Die Berlinale ist ein politisches Festival. Zu US-Präsident Donald Trump wollte sich Direktor Dieter Kosslick vor der Eröffnung zwar nicht äußern, betonte jedoch: „Unser Programm ist Protest genug.“ Und vielleicht ist der erste Streich dieses Protestes schon der Eröffnungsfilm: Etienne Comars Regiedebüt „Django“, das am Donnerstagabend seine Weltpremiere feierte, ist nämlich mehr als ein Porträt des berühmten Jazzpioniers Django Reinhardt (1910-53). Der Film erzählt auch von der Verantwortung eines Künstlers, sich in schwierigen politischen Zeiten zu positionieren. „Django“ ist zudem kein klassisches Biopic, sondern beschränkt sich auf das Jahr 1943, die Zeit der deutschen Besatzung Frankreichs.
Abend für Abend begeistern der Sinti-Gitarrist und Komponist Django Reinhardt (Reda Kateb) und sein Quintette du Hot Club de France mit ihrem lebenslustigen Gypsy Swing das Pariser Publikum – selbst die NS-Funktionäre wippen vorsichtig mit. Django stören die Fans aus Nazi-Deutschland zunächst nicht: „Mir doch egal, wer meine Musik hört“, sagt er unbekümmert. Zwar landen viele als Zigeuner verfolgte Sinti in Konzentrationslagern, doch Django fühlt sich durch seine Beliebtheit sicher – und unpolitisch. Bis ihn der NS-Propagandaapparat zu einer Deutschlandtour auffordert und ihm ein striktes Vertragswerk vorlegt. „Diszipliniert“ soll er auftreten, „Negermusik“ ist verboten, Tanzen tabu.

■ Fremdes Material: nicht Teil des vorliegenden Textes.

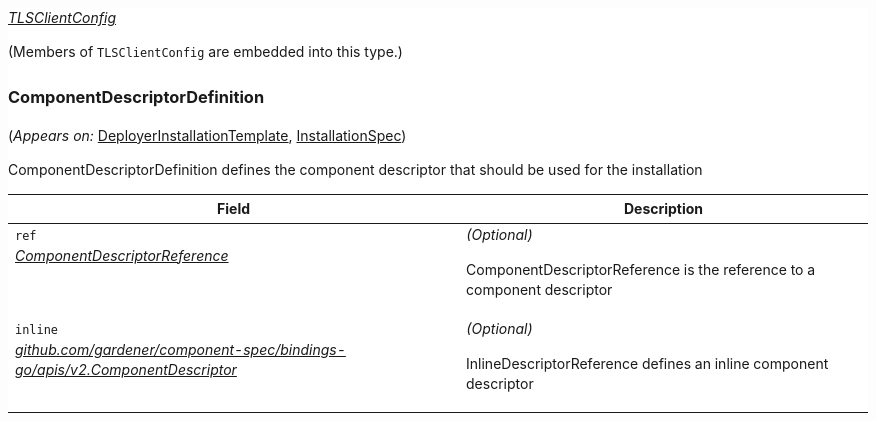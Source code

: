 <em>
<a href="#landscaper.gardener.cloud/v1alpha1.TLSClientConfig">
TLSClientConfig
</a>
</em>
</td>
<td>
<p>
(Members of <code>TLSClientConfig</code> are embedded into this type.)
</p>
</td>
</tr>
</tbody>
</table>
<h3 id="landscaper.gardener.cloud/v1alpha1.ComponentDescriptorDefinition">ComponentDescriptorDefinition
</h3>
<p>
(<em>Appears on:</em>
<a href="#landscaper.gardener.cloud/v1alpha1.DeployerInstallationTemplate">DeployerInstallationTemplate</a>, 
<a href="#landscaper.gardener.cloud/v1alpha1.InstallationSpec">InstallationSpec</a>)
</p>
<p>
<p>ComponentDescriptorDefinition defines the component descriptor that should be used
for the installation</p>
</p>
<table>
<thead>
<tr>
<th>Field</th>
<th>Description</th>
</tr>
</thead>
<tbody>
<tr>
<td>
<code>ref</code></br>
<em>
<a href="#landscaper.gardener.cloud/v1alpha1.ComponentDescriptorReference">
ComponentDescriptorReference
</a>
</em>
</td>
<td>
<em>(Optional)</em>
<p>ComponentDescriptorReference is the reference to a component descriptor</p>
</td>
</tr>
<tr>
<td>
<code>inline</code></br>
<em>
<a href="https://pkg.go.dev/github.com/gardener/component-spec/bindings-go/apis/v2#ComponentDescriptor">
github.com/gardener/component-spec/bindings-go/apis/v2.ComponentDescriptor
</a>
</em>
</td>
<td>
<em>(Optional)</em>
<p>InlineDescriptorReference defines an inline component descriptor</p>
</td>
</tr>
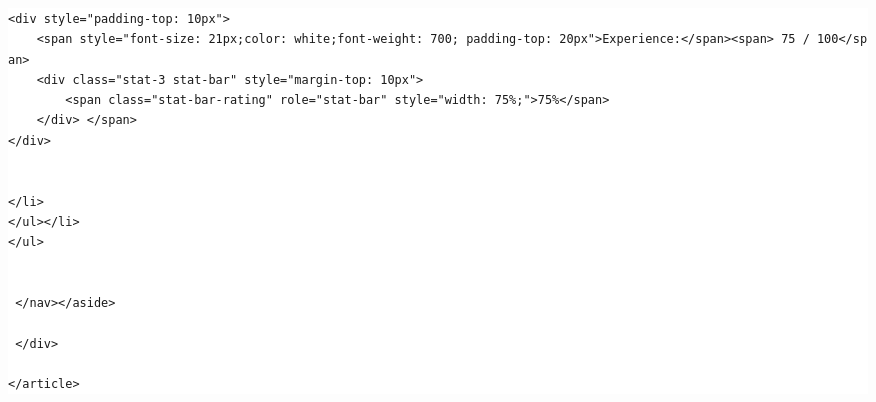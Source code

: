     <div style="padding-top: 10px">
        <span style="font-size: 21px;color: white;font-weight: 700; padding-top: 20px">Experience:</span><span> 75 / 100</span>
        <div class="stat-3 stat-bar" style="margin-top: 10px">
            <span class="stat-bar-rating" role="stat-bar" style="width: 75%;">75%</span>
        </div> </span> 
    </div>


    </li>
    </ul></li>
    </ul>
 

     </nav></aside>
                          
     </div>
                      
    </article>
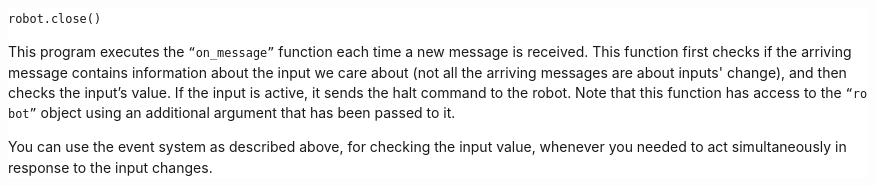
 ```python
robot.close()
```

This program executes the ```“on_message”``` function each time a new message is received. This function first checks if the arriving message contains information about the input we care about (not all the arriving messages are about inputs' change), and then checks the input’s value. If the input is active, it sends the halt command to the robot. Note that this function has access to the ```“robot”``` object using an additional argument that has been passed to it.

You can use the event system as described above, for checking the input value, whenever you needed to act simultaneously in response to the input changes.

Django verweigert die Tournee. Seine Pariser Geliebte Louise (Cécile de France) hilft ihm, seiner schwangeren Frau und seiner Mutter daraufhin, am Genfer See unterzutauchen. Von dort sollen sie über die Grenze in die Schweiz gebracht werden. In dem Grenzdorf trifft Django zudem auf Teile seiner großen Familie, die ebenfalls auf der Flucht sind. Doch die Nazis sind ihnen dicht auf den Fersen – und spannen Djangos Musik nochmal für ihre Zwecke ein. Regisseur Comar sagte dem Magazin „Variety“, er habe mit seinem Film ergründen wollen: „Kann ich Musik machen, ohne politisch zu sein – egal wer diese Musik hört?“
„Django“ könnte Geschmack des Jury-Präsidenten Verhoeven treffen
Wie sollte es anders sein, vor allem da Comar selbst erklärter Reinhardt-Fan ist: Die Musik spielt in „Django“ eine Hauptrolle – und spielt auch alle an die Wand. Eigens für den Film wurden die Stücke von der niederländischen Jazzband Rosenberg Trio neu eingespielt. Ansonsten bleibt „Django“ trotz spannender Hauptfigur und grundsätzlich guter Story leicht fad. Djangos Inneres und sein Auflehnen kommen nur verhalten rüber. Richtig in Fahrt kommt der Film nur einmal: als Django und seine Mitmusiker große Teile der Nazi-Schergen mit verbotenen Rhythmen auf der Tanzfläche so dermaßen in Fahrt bringen, dass das Konzert mit den Worten „diese Affenmusik macht alle wahnsinnig“ beendet wird.
Bei der Pressevorführung am Vormittag gab es verhaltenen Beifall für das zweistündige Regiedebüt des französischen Produzenten und Drehbuchautors, das den Wettbewerb um den Goldenen und die Silbernen Bären eröffnete. Den Geschmack von Jury-Präsident Paul Verhoeven könnte „Django“ derweil treffen. Schließlich verfilmte Verhoeven mit dem Thriller „Black Book“ über eine jüdische Widerstandsgruppe in den Niederlanden 2006 selbst ein weniger bekanntes Kapitel Weltkriegsgeschichte.